La Vid y exigencias de clima

Desde un punto de vista climático, la vid es una planta propia de climas moderados y templados, situación que le permite atravesar por un periodo de actividad vegetativa y otro de reposo invernal.

Los límites habituales de cultivo de la vid en el hemisferio Norte se encuentran en la franja comprendida entre 34º y 49º de latitud, que abarca toda la Península, y la mayor parte de las islas.

El llamado "cero vegetativo", temperatura a partir de la cual se observa actividad, se sitúa en un valor medio de 10 ºC. El intervalo de temperaturas 20-25 ºC resulta óptimo para los procesos de crecimiento, agostamiento y maduración. Por encima de los 42 ºC, se producen desecamientos y quemaduras de hojas y racimos.

Las precipitaciones y su distribución juegan un papel crucial en el cultivo de la vid, ya que al tratarse por regla general de un cultivo de secano, constituyen prácticamente el único aporte de agua. Importancia del cultivo de la vid en España

El cultivo de la vid se orienta fundamentalmente a la elaboración de vino y la producción de uva para su consumo en fresco y pasa, sin olvidar la obtención de mosto y de alcoholes vínicos para la elaboración de aguardientes y licores.

A pesar de que ha aumentado el rendimiento medio por ha, y de que se trata del primer país del mundo en superficie vitícola, España sigue ocupando el tercer lugar en producción mundial, por detrás de Francia e Italia. Esta aparente paradoja se explica fundamentalmente por sus limitaciones climáticas, especialmente la pluviometría. 
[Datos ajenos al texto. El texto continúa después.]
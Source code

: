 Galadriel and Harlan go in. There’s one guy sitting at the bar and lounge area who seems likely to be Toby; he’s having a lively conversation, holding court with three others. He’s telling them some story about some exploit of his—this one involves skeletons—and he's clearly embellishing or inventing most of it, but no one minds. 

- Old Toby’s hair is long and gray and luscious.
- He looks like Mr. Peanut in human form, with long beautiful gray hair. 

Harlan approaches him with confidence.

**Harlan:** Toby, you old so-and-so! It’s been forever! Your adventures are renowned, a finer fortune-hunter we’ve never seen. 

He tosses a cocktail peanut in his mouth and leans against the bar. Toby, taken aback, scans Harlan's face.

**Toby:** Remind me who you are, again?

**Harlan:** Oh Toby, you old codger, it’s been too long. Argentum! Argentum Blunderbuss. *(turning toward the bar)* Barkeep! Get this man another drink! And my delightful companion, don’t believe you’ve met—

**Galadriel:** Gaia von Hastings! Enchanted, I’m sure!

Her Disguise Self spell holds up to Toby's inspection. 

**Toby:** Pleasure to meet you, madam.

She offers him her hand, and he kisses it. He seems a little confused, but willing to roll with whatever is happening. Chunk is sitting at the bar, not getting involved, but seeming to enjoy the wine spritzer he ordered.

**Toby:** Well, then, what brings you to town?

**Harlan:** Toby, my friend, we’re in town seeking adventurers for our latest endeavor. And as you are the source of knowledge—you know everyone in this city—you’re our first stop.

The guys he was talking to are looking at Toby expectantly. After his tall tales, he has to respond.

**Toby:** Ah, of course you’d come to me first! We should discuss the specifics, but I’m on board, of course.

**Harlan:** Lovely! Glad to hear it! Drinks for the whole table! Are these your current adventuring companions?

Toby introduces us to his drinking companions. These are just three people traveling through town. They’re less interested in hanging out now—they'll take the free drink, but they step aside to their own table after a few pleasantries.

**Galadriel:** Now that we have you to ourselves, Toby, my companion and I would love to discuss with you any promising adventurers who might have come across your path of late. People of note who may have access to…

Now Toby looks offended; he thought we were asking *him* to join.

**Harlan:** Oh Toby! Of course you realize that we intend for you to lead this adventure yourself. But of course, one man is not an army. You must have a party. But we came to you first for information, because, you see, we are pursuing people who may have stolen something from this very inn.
En la actualidad, el 82% del viñedo se cultiva en secano. Por otra parte, el 98% de la superficie vitícola se dedica a la producción de uva de vinificación, repartiéndose al 50% la producción de vinos blancos y de vinos tintos y rosados.

Con más de setenta denominaciones de origen, la producción de vinos de calidad supone el 60% del volumen total.

El consumo de vino se encuentra alrededor de los 30 litros por habitante y año.